> REQUIRED WORK: Out of the entries that follow, copy each line containing "http".

DATA SUPPLIED Block Start

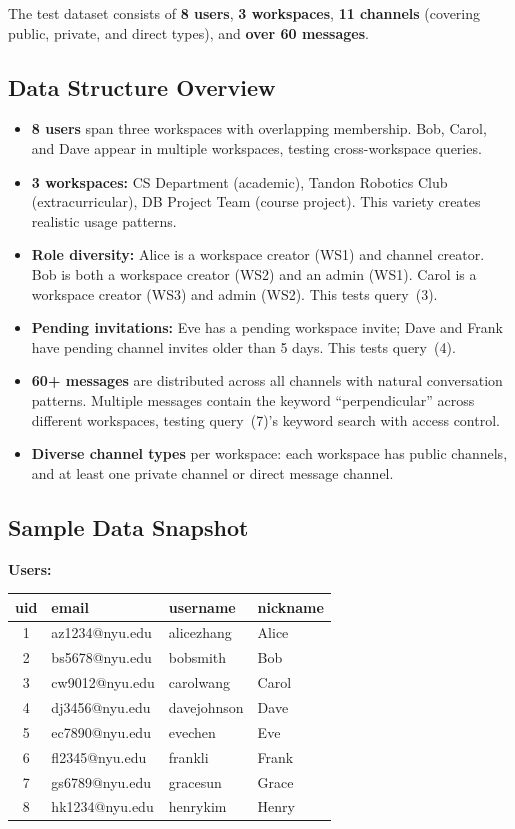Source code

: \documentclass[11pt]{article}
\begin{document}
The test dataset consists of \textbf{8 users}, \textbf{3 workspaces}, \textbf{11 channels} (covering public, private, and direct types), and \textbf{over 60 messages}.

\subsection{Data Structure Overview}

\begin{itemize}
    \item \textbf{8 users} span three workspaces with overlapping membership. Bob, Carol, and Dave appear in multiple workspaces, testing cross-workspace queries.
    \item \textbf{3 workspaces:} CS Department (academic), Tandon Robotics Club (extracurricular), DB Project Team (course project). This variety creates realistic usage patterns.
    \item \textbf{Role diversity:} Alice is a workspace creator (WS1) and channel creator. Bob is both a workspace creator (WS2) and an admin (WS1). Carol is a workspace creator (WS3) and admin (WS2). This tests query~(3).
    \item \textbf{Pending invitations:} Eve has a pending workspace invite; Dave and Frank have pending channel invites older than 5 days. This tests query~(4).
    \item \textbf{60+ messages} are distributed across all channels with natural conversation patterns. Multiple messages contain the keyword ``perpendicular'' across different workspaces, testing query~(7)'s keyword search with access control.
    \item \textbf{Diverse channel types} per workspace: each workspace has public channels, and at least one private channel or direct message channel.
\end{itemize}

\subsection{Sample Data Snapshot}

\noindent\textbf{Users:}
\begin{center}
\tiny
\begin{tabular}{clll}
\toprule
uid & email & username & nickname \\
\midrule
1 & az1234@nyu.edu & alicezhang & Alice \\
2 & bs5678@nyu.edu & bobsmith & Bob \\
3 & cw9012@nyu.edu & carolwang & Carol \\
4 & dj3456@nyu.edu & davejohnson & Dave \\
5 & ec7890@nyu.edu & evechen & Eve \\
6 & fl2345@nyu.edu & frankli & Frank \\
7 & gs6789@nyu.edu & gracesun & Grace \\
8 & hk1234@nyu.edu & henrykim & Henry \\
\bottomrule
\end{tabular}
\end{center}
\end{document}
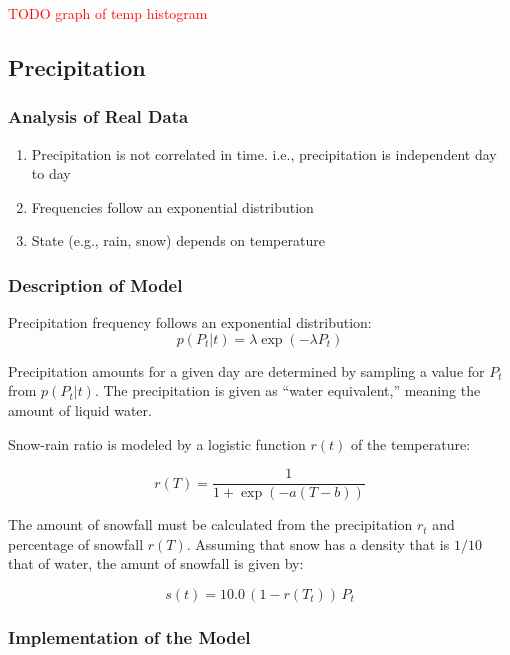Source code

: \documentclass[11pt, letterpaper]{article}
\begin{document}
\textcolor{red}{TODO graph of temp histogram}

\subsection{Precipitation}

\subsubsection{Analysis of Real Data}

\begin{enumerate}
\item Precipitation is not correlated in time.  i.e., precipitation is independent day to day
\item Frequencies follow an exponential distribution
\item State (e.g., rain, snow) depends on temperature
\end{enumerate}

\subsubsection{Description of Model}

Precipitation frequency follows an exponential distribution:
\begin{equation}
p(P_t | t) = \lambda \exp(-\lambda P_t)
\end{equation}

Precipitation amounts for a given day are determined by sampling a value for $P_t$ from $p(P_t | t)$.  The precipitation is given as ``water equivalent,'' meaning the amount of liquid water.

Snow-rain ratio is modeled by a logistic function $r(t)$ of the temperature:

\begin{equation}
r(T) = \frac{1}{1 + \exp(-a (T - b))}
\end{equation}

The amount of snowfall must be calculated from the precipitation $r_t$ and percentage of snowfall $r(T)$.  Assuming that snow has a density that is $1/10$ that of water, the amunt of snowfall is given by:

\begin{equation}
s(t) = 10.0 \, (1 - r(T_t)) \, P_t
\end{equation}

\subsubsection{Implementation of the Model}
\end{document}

DATA SUPPLIED Block End
DATA SUPPLIED Block Start

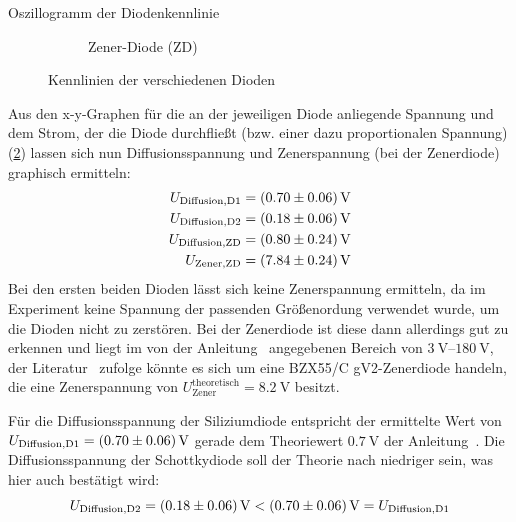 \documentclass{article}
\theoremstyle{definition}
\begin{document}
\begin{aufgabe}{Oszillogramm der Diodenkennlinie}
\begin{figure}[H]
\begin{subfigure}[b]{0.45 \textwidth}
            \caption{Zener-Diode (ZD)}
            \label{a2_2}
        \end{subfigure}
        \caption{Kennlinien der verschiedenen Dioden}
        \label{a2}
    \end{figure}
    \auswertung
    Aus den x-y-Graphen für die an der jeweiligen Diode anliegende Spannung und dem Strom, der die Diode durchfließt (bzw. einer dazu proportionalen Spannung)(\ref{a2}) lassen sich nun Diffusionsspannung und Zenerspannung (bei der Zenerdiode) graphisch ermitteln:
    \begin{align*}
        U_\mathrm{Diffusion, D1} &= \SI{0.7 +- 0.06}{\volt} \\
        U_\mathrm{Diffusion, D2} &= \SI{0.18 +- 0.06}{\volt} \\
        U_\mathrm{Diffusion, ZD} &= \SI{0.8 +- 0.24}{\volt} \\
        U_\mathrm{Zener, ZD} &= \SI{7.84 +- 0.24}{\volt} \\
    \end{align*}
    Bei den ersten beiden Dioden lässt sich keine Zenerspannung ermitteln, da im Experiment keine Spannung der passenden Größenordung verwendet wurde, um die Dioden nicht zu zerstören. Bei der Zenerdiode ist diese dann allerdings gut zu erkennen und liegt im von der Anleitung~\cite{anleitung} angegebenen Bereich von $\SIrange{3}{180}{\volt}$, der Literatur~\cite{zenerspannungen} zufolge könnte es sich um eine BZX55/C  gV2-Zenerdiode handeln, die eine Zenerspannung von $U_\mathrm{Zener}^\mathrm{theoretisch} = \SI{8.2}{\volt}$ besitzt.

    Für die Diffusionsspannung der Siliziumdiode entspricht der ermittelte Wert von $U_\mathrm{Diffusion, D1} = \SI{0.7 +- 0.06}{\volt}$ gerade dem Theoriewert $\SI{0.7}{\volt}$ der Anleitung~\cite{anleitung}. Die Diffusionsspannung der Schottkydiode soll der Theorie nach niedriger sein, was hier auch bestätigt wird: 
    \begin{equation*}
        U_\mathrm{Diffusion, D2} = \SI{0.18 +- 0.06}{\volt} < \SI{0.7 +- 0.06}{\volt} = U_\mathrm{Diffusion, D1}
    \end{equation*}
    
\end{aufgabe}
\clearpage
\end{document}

DATA SUPPLIED Block End
DATA SUPPLIED Block Start

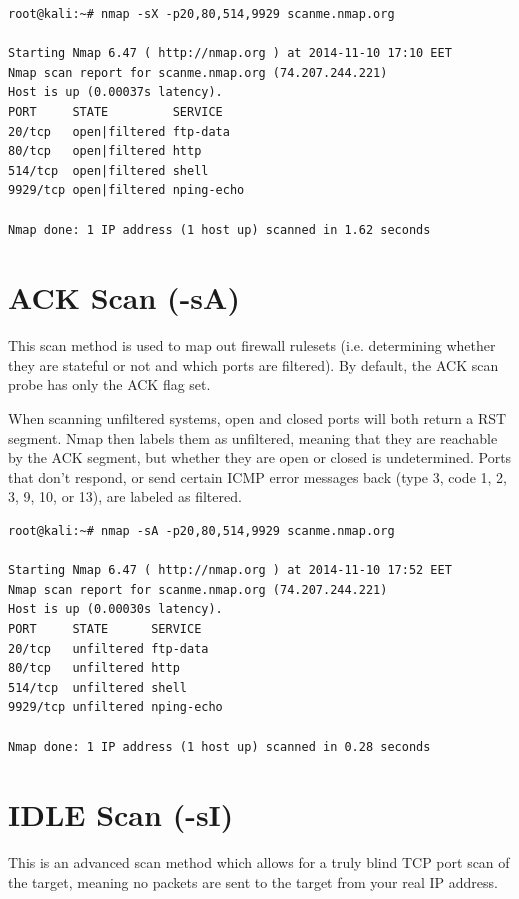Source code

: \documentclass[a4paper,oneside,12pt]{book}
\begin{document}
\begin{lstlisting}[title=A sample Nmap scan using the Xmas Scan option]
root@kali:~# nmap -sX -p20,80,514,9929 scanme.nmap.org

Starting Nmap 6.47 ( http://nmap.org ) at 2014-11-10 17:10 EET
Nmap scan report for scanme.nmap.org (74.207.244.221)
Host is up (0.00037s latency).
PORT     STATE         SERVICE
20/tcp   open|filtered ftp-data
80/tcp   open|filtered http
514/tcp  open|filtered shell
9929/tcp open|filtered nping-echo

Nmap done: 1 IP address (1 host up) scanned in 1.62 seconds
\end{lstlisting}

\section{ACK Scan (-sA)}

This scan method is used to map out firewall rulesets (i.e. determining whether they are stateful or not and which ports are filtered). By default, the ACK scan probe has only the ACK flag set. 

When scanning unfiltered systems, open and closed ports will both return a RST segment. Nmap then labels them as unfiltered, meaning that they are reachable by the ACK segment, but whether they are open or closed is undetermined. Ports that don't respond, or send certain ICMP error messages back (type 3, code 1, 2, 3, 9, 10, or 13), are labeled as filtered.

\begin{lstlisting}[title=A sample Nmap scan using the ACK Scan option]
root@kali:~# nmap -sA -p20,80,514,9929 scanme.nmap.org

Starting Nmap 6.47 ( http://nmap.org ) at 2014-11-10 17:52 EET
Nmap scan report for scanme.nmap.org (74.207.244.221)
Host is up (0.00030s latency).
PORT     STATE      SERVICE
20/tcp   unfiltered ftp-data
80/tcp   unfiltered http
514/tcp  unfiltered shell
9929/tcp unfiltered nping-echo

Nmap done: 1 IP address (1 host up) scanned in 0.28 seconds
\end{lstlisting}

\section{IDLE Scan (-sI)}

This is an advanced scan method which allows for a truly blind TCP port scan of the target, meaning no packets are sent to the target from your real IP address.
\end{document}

DATA SUPPLIED Block End

> ANSWER SECTION:
Starting Nmap 6.47 ( http://nmap.org ) at 2014-11-10 17:10 EET
80/tcp   open|filtered http
Starting Nmap 6.47 ( http://nmap.org ) at 2014-11-10 17:52 EET
80/tcp   unfiltered http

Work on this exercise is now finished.